UK Politics

Secret courts plan criticised by MPs

The MI6 building in London.
Image caption Some MPs say closed material procedure should only be used as a last resort

Government plans to allow more evidence in court cases to be heard behind closed doors have been criticised by a committee of MPs and peers.

The justice and security bill would allow more civil court cases to be held in secret.

It would mean some defendants would not hear all the evidence against them.

The cross-party Joint Committee on Human Rights said this was a radical departure from the British tradition of fair and open justice.

The government's concern is that millions of pounds have had to be be spent settling claims which it was prevented from challenging successfully, because that would have involved revealing secret intelligence in open court.

For example, 16 terrorism suspects received substantial sums last year after they claimed they were mistreated by intelligence officials from the UK and the United States.

But in their report, members of the committee suggest the government has not yet made a persuasive case for the changes and that more safeguards are required. It said closed material procedure should only be used as a last resort.

MPs want a tighter definition of what would constitute "sensitive material" that ought to remain secret and expressed concerns that the government could use secrecy to conceal information which is embarrassing rather than damaging.

'Significant shift'

Committee chairman Hywel Francis said: "We were disappointed that the government failed to prove to us a pressing need to extend the use of secret evidence into civil proceedings generally.

"The bill represents a very significant shift away from historic common law principles and parliament should only accept such a departure when the necessity for it has been properly and persuasively justified."

The committee also criticised Home Secretary Theresa May for refusing to allow "special advocates" to have access to some information so as to assess whether secret trials were necessary.

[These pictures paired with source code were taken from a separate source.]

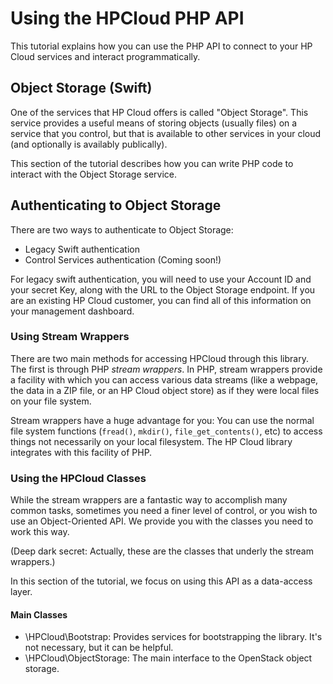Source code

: # Using the HPCloud PHP API

This tutorial explains how you can use the PHP API to connect to your HP
Cloud services and interact programmatically.

## Object Storage (Swift)

One of the services that HP Cloud offers is called "Object Storage".
This service provides a useful means of storing objects (usually files)
on a service that you control, but that is available to other services
in your cloud (and optionally is availably publically).

This section of the tutorial describes how you can write PHP code to
interact with the Object Storage service.

## Authenticating to Object Storage

There are two ways to authenticate to Object Storage:

- Legacy Swift authentication
- Control Services authentication (Coming soon!)

For legacy swift authentication, you will need to use your Account ID
and your secret Key, along with the URL to the Object Storage endpoint.
If you are an existing HP Cloud customer, you can find all of this
information on your management dashboard.

### Using Stream Wrappers

There are two main methods for accessing HPCloud through this library.
The first is through PHP *stream wrappers*. In PHP, stream wrappers
provide a facility with which you can access various data streams (like
a webpage, the data in a ZIP file, or an HP Cloud object store) as if
they were local files on your file system.

Stream wrappers have a huge advantage for you: You can use the normal
file system functions (`fread()`, `mkdir()`, `file_get_contents()`, etc)
to access things not necessarily on your local filesystem. The HP Cloud
library integrates with this facility of PHP.


### Using the HPCloud Classes

While the stream wrappers are a fantastic way to accomplish many common
tasks, sometimes you need a finer level of control, or you wish to use
an Object-Oriented API. We provide you with the classes you need to work
this way.

(Deep dark secret: Actually, these are the classes that underly the
stream wrappers.)

In this section of the tutorial, we focus on using this API as a
data-access layer.

#### Main Classes

- \HPCloud\Bootstrap: Provides services for bootstrapping the library.
  It's not necessary, but it can be helpful.
- \HPCloud\ObjectStorage: The main interface to the OpenStack object
  storage.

Doing so would have provided the "best evidence" available to parliament about whether there "really exists a practical need for the provisions", the report said.

And the committee raised concerns about what information would be classified as "sensitive", adding that such classifications should not be used to avoid "difficult or embarrassing situations".

Its report said only UK intelligence material that could reveal the identity or techniques of UK intelligence officers or foreign intelligence material provided by another country on a strict promise of confidentiality should be deemed sensitive.

The committee wants a revision to the bill, to allow courts "genuine discretion" on whether a closed material application may be made and if a claim for public interest immunity could have been made.